[PROVIDED RECORDS]

-.-.-

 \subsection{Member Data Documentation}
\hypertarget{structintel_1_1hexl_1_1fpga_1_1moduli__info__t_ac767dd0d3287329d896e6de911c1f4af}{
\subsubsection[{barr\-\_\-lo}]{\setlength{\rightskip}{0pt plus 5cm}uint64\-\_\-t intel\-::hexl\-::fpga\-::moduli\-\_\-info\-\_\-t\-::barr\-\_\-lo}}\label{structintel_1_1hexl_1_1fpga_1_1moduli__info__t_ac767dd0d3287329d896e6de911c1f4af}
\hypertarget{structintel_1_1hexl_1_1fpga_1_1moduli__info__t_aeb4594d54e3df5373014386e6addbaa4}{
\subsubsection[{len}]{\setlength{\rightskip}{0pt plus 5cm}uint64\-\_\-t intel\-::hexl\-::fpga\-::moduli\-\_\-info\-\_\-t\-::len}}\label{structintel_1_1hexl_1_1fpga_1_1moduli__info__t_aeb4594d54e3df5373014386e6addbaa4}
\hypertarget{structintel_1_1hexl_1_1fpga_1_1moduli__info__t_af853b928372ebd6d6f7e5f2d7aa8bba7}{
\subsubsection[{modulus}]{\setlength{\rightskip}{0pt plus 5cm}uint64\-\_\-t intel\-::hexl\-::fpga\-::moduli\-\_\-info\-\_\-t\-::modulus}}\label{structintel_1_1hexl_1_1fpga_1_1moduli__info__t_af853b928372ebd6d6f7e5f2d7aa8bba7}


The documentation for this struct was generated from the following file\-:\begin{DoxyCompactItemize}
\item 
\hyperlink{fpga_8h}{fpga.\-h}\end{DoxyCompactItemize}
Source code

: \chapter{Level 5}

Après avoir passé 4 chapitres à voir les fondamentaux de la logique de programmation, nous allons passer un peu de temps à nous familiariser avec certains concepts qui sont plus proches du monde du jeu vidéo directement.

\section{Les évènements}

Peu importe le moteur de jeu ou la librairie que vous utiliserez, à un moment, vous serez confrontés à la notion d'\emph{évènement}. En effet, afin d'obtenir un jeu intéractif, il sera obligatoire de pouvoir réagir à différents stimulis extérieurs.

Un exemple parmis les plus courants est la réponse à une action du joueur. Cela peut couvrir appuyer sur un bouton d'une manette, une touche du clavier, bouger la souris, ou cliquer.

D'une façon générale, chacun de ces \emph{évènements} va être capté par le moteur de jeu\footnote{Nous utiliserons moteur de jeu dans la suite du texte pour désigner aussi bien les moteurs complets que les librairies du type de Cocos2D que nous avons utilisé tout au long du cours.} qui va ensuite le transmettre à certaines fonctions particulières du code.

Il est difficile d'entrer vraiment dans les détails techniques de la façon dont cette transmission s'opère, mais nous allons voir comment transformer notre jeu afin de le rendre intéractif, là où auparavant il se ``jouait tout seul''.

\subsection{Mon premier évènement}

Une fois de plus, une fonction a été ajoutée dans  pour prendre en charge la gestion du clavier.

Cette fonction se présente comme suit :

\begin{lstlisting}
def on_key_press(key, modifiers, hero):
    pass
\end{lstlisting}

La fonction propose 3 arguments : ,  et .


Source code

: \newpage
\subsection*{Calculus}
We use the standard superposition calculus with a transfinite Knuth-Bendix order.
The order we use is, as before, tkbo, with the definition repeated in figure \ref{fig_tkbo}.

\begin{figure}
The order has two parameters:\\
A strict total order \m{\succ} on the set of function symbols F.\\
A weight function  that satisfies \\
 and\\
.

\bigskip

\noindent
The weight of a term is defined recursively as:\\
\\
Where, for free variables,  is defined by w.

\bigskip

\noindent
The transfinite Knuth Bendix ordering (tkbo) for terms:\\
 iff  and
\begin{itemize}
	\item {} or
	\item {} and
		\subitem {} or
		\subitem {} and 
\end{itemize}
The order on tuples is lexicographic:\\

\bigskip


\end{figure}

-.-.-

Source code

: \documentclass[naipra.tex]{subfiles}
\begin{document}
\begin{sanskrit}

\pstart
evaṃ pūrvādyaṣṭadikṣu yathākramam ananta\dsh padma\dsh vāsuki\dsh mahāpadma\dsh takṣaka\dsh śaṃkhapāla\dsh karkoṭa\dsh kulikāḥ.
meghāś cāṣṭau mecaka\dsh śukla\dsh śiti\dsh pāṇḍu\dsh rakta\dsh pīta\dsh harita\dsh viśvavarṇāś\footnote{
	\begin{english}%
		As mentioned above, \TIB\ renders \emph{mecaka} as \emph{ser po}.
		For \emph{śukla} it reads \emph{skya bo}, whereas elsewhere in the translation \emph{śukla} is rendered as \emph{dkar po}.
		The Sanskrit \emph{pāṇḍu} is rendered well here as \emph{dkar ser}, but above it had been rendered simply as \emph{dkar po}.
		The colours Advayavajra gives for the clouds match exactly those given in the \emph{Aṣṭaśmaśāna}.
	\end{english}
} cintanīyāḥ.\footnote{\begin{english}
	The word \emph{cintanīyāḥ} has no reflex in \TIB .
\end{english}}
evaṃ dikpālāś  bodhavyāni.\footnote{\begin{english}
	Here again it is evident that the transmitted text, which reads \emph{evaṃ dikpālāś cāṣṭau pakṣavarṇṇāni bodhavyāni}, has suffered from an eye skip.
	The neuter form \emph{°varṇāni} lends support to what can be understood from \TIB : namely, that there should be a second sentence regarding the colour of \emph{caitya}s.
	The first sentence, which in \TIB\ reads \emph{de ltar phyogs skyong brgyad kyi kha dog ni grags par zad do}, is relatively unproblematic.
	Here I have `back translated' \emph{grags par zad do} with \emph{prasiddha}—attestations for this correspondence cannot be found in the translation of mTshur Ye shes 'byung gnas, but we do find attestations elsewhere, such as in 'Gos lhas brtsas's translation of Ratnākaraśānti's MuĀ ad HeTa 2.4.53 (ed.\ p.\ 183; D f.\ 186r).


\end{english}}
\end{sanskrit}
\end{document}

-.-.-

[TASK TO COMPLETE] Check each line of the data for the word "transfinite", then state only how many lines hold it.

[RESULT FOR THIS TASK] 2